Your goal: After locating "relation between sets" in the listing below, copy that line and each one after it exactly, ending with the line that has "According to the".
_ _ _ _ _
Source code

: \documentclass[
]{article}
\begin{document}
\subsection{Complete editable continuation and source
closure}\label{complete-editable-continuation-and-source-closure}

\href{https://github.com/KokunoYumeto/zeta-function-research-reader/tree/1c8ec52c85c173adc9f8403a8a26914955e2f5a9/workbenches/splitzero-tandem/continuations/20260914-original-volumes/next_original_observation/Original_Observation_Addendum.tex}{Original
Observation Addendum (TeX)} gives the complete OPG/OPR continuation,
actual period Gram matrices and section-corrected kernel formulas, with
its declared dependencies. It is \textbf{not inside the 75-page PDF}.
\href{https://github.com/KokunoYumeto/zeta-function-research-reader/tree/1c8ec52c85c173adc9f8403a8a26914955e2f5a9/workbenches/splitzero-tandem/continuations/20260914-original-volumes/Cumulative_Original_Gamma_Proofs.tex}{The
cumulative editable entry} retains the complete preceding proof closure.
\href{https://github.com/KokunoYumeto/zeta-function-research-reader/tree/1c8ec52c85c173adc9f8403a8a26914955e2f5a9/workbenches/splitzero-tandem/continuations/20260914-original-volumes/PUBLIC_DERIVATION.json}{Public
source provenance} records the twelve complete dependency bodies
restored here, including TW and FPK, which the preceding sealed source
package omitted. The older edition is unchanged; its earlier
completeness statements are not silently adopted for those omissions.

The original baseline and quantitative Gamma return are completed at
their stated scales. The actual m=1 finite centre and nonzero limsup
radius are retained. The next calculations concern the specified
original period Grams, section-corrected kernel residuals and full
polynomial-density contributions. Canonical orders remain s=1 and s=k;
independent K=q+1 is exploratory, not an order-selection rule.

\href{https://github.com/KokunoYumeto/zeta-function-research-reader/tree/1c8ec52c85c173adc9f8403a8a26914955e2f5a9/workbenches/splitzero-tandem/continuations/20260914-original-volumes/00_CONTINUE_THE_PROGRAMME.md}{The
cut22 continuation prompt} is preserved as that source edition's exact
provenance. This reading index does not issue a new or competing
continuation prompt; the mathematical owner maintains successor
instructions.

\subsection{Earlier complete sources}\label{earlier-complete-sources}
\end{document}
_ _ _ _ _
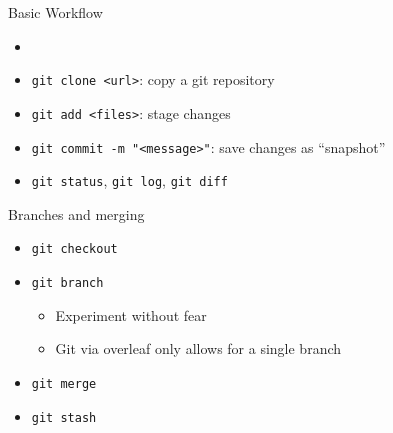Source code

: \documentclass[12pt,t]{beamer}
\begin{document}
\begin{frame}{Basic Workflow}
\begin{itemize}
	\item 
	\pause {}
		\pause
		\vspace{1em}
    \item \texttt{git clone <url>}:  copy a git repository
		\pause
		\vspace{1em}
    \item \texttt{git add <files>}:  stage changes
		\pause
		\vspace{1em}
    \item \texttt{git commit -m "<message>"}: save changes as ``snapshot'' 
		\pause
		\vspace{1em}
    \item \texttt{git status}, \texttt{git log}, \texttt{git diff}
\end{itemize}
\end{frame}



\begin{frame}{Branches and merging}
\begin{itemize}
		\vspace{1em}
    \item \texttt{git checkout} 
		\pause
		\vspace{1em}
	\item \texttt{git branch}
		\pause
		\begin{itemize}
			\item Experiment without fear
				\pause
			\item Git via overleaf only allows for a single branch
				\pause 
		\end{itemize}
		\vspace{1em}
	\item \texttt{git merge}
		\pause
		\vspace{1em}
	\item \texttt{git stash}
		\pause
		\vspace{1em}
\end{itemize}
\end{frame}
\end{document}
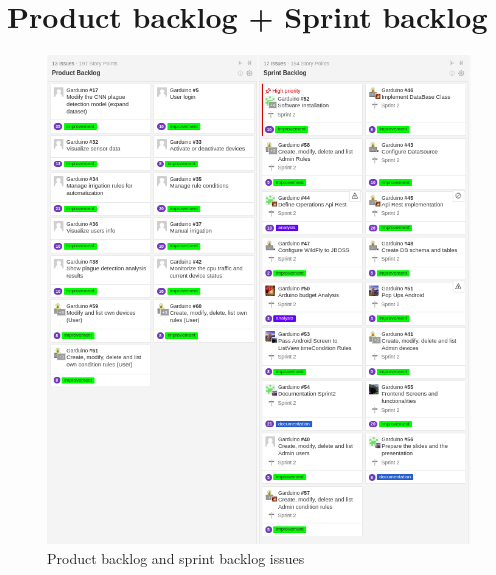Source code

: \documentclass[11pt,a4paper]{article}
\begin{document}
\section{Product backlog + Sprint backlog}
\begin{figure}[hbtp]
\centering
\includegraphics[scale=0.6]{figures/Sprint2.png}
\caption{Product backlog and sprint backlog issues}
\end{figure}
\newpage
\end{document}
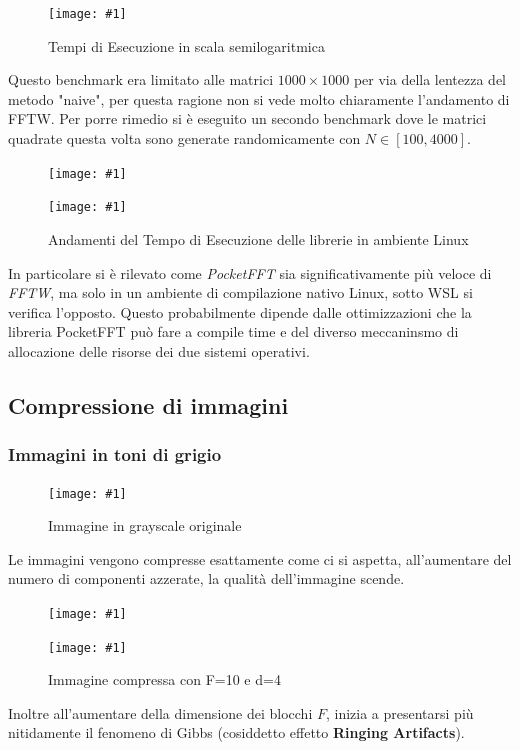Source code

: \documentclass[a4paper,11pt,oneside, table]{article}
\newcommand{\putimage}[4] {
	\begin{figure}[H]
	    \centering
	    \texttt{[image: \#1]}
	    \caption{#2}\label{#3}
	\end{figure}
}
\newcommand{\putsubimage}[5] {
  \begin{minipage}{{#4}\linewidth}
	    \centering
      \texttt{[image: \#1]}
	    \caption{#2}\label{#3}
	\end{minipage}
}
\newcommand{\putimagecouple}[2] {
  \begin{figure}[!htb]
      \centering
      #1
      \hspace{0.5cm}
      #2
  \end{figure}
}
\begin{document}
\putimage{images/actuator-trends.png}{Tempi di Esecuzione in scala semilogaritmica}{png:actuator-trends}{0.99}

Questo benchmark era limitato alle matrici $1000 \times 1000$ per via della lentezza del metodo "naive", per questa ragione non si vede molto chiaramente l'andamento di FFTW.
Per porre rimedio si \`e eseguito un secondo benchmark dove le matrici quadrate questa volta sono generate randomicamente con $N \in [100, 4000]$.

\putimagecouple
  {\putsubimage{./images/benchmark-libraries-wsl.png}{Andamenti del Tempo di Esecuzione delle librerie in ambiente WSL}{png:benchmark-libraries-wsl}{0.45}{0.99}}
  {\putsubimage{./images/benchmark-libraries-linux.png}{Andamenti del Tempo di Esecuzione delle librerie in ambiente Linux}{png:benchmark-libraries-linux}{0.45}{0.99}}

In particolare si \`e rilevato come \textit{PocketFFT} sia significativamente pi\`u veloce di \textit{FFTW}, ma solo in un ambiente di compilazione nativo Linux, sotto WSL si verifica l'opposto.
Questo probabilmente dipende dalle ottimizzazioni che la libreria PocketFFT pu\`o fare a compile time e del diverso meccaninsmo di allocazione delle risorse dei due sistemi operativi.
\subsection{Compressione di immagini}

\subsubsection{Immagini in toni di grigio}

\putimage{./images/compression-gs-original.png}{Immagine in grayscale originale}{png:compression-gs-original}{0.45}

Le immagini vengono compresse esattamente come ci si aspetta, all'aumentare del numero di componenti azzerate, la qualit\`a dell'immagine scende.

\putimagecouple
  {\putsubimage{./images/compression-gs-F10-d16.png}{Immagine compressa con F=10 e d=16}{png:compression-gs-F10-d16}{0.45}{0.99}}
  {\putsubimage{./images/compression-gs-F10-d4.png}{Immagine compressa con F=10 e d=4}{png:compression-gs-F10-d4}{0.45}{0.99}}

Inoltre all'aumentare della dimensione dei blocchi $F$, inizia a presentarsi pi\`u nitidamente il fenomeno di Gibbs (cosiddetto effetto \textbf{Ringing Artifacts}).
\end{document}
_ _ _ _ _
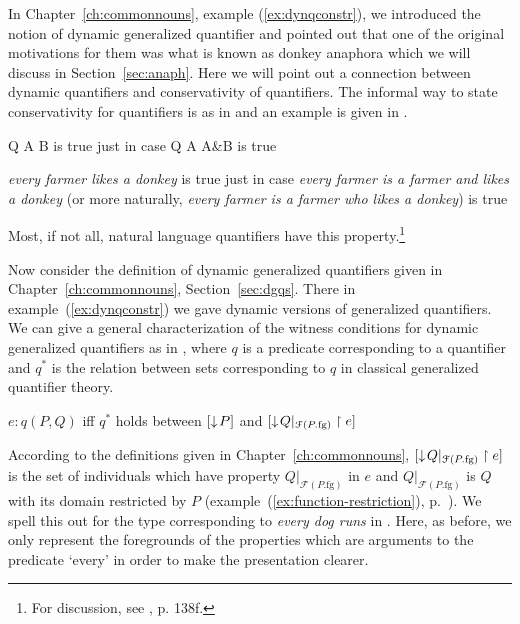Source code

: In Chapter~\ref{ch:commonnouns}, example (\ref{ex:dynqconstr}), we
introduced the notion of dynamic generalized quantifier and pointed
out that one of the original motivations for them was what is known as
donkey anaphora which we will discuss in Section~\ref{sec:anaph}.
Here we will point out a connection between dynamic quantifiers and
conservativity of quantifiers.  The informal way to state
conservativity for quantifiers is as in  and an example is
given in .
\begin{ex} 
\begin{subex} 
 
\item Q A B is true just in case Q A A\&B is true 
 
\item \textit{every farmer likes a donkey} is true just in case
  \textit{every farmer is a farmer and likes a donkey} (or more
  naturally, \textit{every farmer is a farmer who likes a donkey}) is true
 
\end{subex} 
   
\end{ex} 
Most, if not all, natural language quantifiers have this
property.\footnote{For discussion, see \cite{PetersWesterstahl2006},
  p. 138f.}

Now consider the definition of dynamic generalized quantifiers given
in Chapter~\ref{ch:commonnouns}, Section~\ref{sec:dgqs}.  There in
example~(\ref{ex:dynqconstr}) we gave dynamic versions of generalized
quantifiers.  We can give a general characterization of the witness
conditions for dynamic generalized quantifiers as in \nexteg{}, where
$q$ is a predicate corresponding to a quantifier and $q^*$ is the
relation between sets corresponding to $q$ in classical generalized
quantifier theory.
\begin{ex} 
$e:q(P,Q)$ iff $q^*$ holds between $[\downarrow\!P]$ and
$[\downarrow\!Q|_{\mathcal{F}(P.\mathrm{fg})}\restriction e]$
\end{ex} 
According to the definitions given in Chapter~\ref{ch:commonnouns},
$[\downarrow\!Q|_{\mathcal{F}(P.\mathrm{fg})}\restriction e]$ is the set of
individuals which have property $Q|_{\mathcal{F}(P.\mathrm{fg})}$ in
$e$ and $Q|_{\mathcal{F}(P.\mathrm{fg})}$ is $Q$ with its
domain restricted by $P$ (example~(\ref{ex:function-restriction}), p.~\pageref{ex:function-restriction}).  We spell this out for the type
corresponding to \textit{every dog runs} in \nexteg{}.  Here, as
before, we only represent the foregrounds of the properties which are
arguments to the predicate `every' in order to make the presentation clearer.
_ _ _ _ _
The answer:
relation between sets corresponding to $q$ in classical generalized
quantifier theory.
\begin{ex} 
$e:q(P,Q)$ iff $q^*$ holds between $[\downarrow\!P]$ and
$[\downarrow\!Q|_{\mathcal{F}(P.\mathrm{fg})}\restriction e]$
\end{ex} 
According to the definitions given in Chapter~\ref{ch:commonnouns},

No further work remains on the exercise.